● TRY IT
Go through the entries and say how many lines contain the string "should". The number is the whole answer.

Items from a dataset:

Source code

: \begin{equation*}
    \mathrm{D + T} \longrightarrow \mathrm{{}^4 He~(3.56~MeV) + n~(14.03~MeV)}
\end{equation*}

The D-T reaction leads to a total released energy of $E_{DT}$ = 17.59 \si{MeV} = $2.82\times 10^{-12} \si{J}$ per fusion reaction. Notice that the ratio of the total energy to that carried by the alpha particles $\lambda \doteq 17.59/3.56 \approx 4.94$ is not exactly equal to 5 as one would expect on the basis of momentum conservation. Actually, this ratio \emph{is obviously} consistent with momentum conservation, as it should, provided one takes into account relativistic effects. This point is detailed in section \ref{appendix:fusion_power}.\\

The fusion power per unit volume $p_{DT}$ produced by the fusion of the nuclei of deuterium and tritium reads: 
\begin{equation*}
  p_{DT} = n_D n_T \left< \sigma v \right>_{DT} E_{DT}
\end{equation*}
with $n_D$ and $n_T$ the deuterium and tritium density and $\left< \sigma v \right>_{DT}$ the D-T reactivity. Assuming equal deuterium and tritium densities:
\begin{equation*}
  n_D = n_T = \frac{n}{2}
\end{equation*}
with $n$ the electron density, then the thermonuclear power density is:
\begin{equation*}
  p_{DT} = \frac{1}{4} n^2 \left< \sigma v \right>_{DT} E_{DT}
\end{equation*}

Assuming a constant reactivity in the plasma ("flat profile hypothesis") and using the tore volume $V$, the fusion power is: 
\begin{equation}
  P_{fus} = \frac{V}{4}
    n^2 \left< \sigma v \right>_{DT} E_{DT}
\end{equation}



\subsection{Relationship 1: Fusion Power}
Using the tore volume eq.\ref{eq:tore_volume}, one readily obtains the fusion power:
--
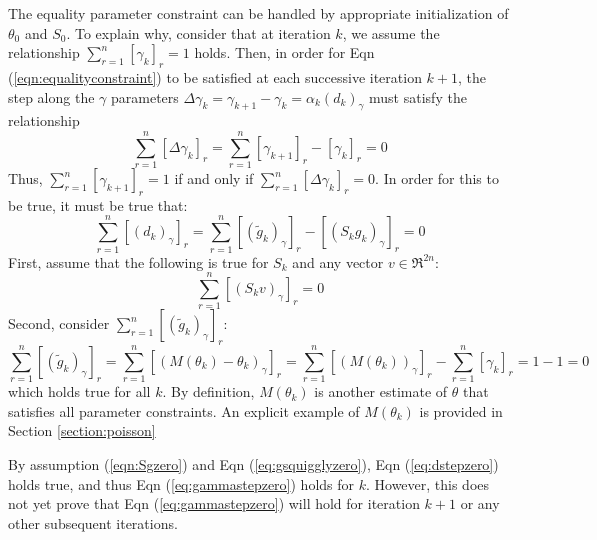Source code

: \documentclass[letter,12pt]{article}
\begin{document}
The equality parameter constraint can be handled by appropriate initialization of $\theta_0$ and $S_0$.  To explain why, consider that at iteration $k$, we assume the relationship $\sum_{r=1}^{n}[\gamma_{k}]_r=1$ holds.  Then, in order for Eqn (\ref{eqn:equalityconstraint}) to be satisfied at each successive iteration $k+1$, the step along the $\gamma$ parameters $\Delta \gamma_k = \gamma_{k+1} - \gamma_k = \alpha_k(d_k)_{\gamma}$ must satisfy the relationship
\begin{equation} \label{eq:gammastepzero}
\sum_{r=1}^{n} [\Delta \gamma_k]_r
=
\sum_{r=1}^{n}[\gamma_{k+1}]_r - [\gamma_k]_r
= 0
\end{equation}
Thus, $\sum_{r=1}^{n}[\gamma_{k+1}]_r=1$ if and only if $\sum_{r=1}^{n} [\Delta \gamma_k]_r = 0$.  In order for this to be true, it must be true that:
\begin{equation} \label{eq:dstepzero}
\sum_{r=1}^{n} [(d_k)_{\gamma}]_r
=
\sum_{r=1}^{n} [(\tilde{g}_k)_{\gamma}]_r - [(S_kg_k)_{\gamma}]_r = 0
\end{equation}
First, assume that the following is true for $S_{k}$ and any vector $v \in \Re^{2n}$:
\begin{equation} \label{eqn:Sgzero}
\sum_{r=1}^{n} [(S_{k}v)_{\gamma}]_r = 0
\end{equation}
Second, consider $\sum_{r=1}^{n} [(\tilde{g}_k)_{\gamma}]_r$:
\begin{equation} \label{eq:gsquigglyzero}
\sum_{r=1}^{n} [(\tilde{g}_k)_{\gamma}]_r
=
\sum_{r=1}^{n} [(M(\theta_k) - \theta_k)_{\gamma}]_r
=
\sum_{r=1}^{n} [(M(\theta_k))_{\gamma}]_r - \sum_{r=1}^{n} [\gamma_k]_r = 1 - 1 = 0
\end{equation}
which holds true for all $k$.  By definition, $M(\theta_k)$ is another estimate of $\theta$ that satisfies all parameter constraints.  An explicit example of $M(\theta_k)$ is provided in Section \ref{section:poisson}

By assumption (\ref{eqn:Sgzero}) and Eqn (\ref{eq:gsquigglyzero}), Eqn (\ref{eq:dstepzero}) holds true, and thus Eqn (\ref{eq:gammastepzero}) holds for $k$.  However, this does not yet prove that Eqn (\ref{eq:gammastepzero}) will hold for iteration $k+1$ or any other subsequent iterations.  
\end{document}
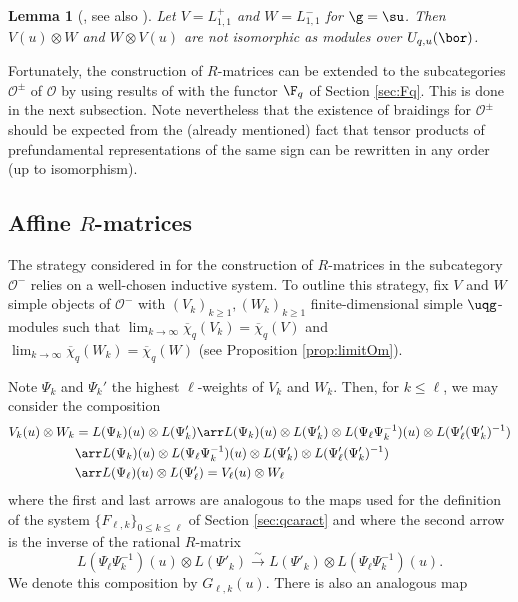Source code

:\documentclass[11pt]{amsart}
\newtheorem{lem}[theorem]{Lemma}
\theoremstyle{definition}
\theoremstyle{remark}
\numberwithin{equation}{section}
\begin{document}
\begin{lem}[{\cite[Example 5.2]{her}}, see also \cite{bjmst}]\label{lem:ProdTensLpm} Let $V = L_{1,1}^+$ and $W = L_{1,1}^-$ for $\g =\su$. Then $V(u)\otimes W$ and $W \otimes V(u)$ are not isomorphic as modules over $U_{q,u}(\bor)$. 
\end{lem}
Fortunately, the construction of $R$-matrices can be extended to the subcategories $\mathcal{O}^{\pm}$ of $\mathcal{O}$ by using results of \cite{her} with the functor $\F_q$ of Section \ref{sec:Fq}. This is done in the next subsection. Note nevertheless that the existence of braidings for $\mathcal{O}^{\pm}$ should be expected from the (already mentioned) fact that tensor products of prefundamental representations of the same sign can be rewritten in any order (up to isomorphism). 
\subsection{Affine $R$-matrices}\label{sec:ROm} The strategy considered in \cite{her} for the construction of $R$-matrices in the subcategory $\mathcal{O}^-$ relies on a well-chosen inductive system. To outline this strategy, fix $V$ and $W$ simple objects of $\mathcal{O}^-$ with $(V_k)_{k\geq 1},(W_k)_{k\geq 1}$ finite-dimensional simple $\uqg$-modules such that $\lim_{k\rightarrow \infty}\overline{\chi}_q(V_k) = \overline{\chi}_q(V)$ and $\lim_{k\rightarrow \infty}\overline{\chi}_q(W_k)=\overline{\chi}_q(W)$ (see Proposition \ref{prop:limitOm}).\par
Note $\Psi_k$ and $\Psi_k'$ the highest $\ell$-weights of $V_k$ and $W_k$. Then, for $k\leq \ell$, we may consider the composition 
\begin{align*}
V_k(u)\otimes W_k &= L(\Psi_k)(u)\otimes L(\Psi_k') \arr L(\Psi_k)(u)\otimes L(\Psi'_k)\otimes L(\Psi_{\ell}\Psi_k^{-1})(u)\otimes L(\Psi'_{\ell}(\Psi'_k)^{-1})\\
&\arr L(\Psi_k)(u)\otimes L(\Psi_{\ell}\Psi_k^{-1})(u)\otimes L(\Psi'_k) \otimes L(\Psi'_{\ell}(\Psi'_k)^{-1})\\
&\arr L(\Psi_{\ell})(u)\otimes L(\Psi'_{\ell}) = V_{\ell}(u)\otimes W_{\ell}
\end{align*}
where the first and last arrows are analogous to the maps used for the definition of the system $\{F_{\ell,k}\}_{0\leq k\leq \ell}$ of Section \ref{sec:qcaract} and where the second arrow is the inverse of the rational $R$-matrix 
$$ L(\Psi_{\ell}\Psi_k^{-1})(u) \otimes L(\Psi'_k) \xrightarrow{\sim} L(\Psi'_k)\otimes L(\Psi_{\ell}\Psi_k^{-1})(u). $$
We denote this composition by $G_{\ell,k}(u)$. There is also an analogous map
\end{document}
---
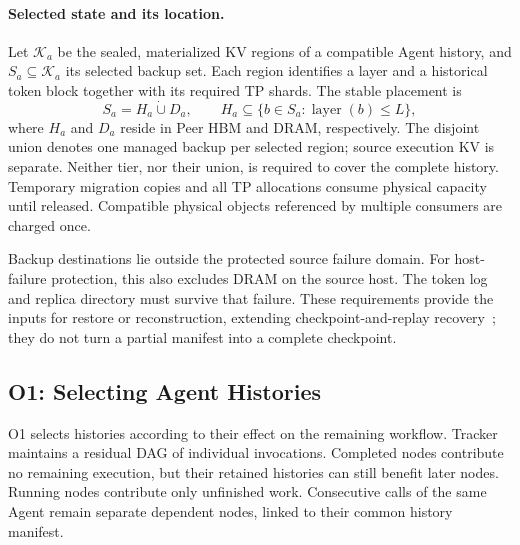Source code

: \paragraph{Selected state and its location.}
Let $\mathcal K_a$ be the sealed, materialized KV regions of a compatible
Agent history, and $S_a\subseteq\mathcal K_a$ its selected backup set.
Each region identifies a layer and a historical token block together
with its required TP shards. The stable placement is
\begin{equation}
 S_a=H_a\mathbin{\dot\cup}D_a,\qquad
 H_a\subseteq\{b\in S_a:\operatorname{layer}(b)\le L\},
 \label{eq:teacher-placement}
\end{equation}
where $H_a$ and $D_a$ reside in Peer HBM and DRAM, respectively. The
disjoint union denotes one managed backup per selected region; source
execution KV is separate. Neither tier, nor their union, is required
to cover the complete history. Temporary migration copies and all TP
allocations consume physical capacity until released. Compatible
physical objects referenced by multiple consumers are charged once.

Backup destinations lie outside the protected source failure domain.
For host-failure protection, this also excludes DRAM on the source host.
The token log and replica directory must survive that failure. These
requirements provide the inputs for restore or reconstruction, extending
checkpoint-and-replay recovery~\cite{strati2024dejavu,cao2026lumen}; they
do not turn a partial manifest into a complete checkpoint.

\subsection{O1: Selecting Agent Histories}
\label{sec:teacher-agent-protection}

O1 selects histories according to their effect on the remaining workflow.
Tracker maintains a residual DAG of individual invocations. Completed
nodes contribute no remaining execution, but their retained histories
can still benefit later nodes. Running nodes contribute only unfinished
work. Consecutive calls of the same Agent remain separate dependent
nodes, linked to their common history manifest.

● ANSWER TO THE PROBLEM
2